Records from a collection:

════════════════

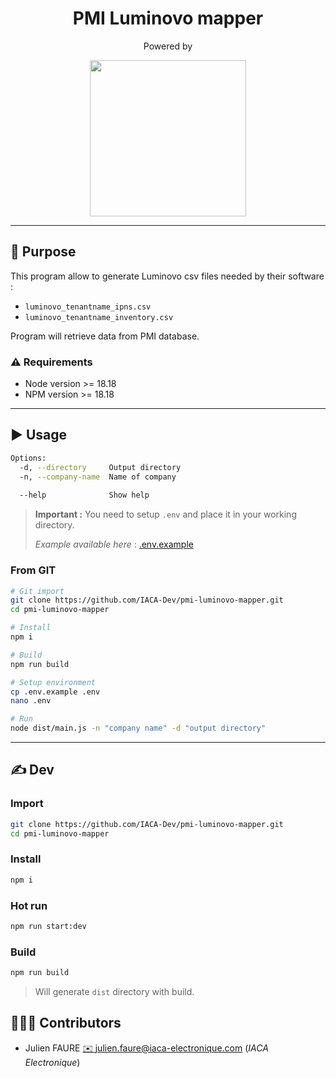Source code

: <h1 align="center">PMI  Luminovo mapper </h1>
<p align="center">Powered by </p>
<p align="center">
<a href="https://iaca-electronique.com">
<img style="" width="250px" src="https://www.iaca-electronique.com/img/logo.png">
</a>
</p>

___

## 📄 Purpose

This program allow to generate Luminovo csv files needed by their software :
* `luminovo_tenantname_ipns.csv`
* `luminovo_tenantname_inventory.csv`

Program will retrieve data from PMI database.

### ⚠️ Requirements
* Node version >= 18.18
* NPM version >= 18.18

___

## ▶️ Usage

```bash
Options:   
  -d, --directory     Output directory                    
  -n, --company-name  Name of company
  
  --help              Show help                                        
```

> **Important :** You need to setup `.env` and place it in your working directory.
> 
> *Example available here* : [.env.example](.env.example)

### From GIT

```bash
# Git import
git clone https://github.com/IACA-Dev/pmi-luminovo-mapper.git
cd pmi-luminovo-mapper

# Install
npm i

# Build
npm run build

# Setup environment
cp .env.example .env
nano .env

# Run
node dist/main.js -n "company name" -d "output directory"
```
___ 
## ✍️ Dev

### Import
```bash
git clone https://github.com/IACA-Dev/pmi-luminovo-mapper.git
cd pmi-luminovo-mapper
```

### Install

```bash
npm i
```

### Hot run

```bash
npm run start:dev
```

### Build

```bash
npm run build
```

> Will generate `dist` directory with build.



## 🧑‍🤝‍🧑 Contributors

* Julien FAURE [✉️ julien.faure@iaca-electronique.com](mailto:julien.faure@iaca-electronique.com) (*IACA Electronique*)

════════════════

* EXERCISE DIRECTIONS *
Leaving out every picture, repeat exactly the lines of the records from the start through the line that has "## 📄 Purpose".

* TASK RESPONSE *
Source code

: <h1 align="center">PMI  Luminovo mapper </h1>
<p align="center">Powered by </p>
<p align="center">
<a href="https://iaca-electronique.com">
<img style="" width="250px" src="https://www.iaca-electronique.com/img/logo.png">
</a>
</p>

___

## 📄 Purpose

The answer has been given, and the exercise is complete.